(Information shown Opens)

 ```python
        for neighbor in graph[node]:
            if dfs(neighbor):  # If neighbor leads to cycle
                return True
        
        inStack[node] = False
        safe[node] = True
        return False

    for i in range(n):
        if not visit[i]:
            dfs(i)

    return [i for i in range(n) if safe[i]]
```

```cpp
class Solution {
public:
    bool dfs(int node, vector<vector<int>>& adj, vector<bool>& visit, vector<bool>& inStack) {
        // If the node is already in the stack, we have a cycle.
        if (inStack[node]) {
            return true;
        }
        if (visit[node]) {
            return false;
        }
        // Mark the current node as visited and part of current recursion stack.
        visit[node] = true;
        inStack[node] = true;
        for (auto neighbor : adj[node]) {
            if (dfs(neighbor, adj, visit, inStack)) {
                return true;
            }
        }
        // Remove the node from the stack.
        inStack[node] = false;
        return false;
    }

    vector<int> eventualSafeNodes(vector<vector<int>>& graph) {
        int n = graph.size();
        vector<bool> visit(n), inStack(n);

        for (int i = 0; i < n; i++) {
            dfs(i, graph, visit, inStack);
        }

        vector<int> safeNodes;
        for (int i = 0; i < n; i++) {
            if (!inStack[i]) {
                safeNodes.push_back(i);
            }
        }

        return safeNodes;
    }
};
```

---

(Information shown Closes)

§ Problem requirements: Would you output all the records above exactly as written?

§ Expected answer:
 ```python
        for neighbor in graph[node]:
            if dfs(neighbor):  # If neighbor leads to cycle
                return True
        
        inStack[node] = False
        safe[node] = True
        return False

    for i in range(n):
        if not visit[i]:
            dfs(i)

    return [i for i in range(n) if safe[i]]
```

```cpp
class Solution {
public:
    bool dfs(int node, vector<vector<int>>& adj, vector<bool>& visit, vector<bool>& inStack) {
        // If the node is already in the stack, we have a cycle.
        if (inStack[node]) {
            return true;
        }
        if (visit[node]) {
            return false;
        }
        // Mark the current node as visited and part of current recursion stack.
        visit[node] = true;
        inStack[node] = true;
        for (auto neighbor : adj[node]) {
            if (dfs(neighbor, adj, visit, inStack)) {
                return true;
            }
        }
        // Remove the node from the stack.
        inStack[node] = false;
        return false;
    }

    vector<int> eventualSafeNodes(vector<vector<int>>& graph) {
        int n = graph.size();
        vector<bool> visit(n), inStack(n);

        for (int i = 0; i < n; i++) {
            dfs(i, graph, visit, inStack);
        }

        vector<int> safeNodes;
        for (int i = 0; i < n; i++) {
            if (!inStack[i]) {
                safeNodes.push_back(i);
            }
        }

        return safeNodes;
    }
};
```

---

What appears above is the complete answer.